## Material for this task
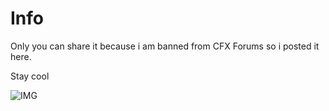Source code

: # Info 

Only you can share it because i am banned from CFX Forums so i posted it here. 

Stay cool

![IMG](https://imgur.com/ZRtHgI8.png)

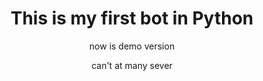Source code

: <h1 align ="center">This is my first bot in Python</h1>
<p align ="center">now is demo version</p>
<p align ="center"> can't at many sever</p>


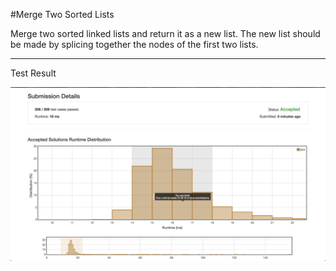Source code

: #Merge Two Sorted Lists

Merge two sorted linked lists and return it as a new list. The new list should be made by splicing together the nodes of the first two lists.

----

Test Result

![](test_r.png)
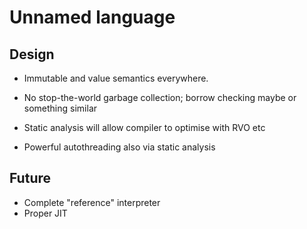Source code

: # Unnamed language

## Design

- Immutable and value semantics everywhere.

- No stop-the-world garbage collection; borrow checking maybe or something similar

- Static analysis will allow compiler to optimise with RVO etc

- Powerful autothreading also via static analysis

## Future

- Complete "reference" interpreter
- Proper JIT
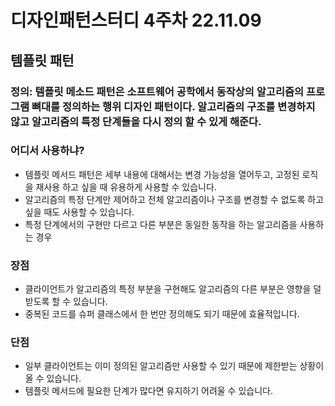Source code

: # 디자인패턴스터디 4주차 22.11.09
## 템플릿 패턴

### 정의: 템플릿 메소드 패턴은 소프트웨어 공학에서 동작상의 알고리즘의 프로그램 뼈대를 정의하는 행위 디자인 패턴이다. 알고리즘의 구조를 변경하지 않고 알고리즘의 특정 단계들을 다시 정의 할 수 있게 해준다.

### 어디서 사용하냐? 
- 템플릿 메서드 패턴은 세부 내용에 대해서는 변경 가능성을 열어두고, 고정된 로직을 재사용 하고 싶을 때 유용하게 사용할 수 있습니다.
- 알고리즘의 특정 단계만 제어하고 전체 알고리즘이나 구조를 변경할 수 없도록 하고 싶을 때도 사용할 수 있습니다.
- 특정 단계에서의 구현만 다르고 다른 부분은 동일한 동작을 하는 알고리즘을 사용하는 경우


### 장점
- 클라이언트가 알고리즘의 특정 부분을 구현해도 알고리즘의 다른 부분은 영향을 덜 받도록 할 수 있습니다.
- 중복된 코드를 슈퍼 클래스에서 한 번만 정의해도 되기 때문에 효율적입니다.

### 단점
- 일부 클라이언트는 이미 정의된 알고리즘만 사용할 수 있기 때문에 제한받는 상황이 올 수 있습니다.
- 템플릿 메서드에 필요한 단계가 많다면 유지하기 어려울 수 있습니다.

## What you will do
Scan the listing above and identify each line holding the string "analysis"; copy every such line.

## Written response
- Static analysis will allow compiler to optimise with RVO etc
- Powerful autothreading also via static analysis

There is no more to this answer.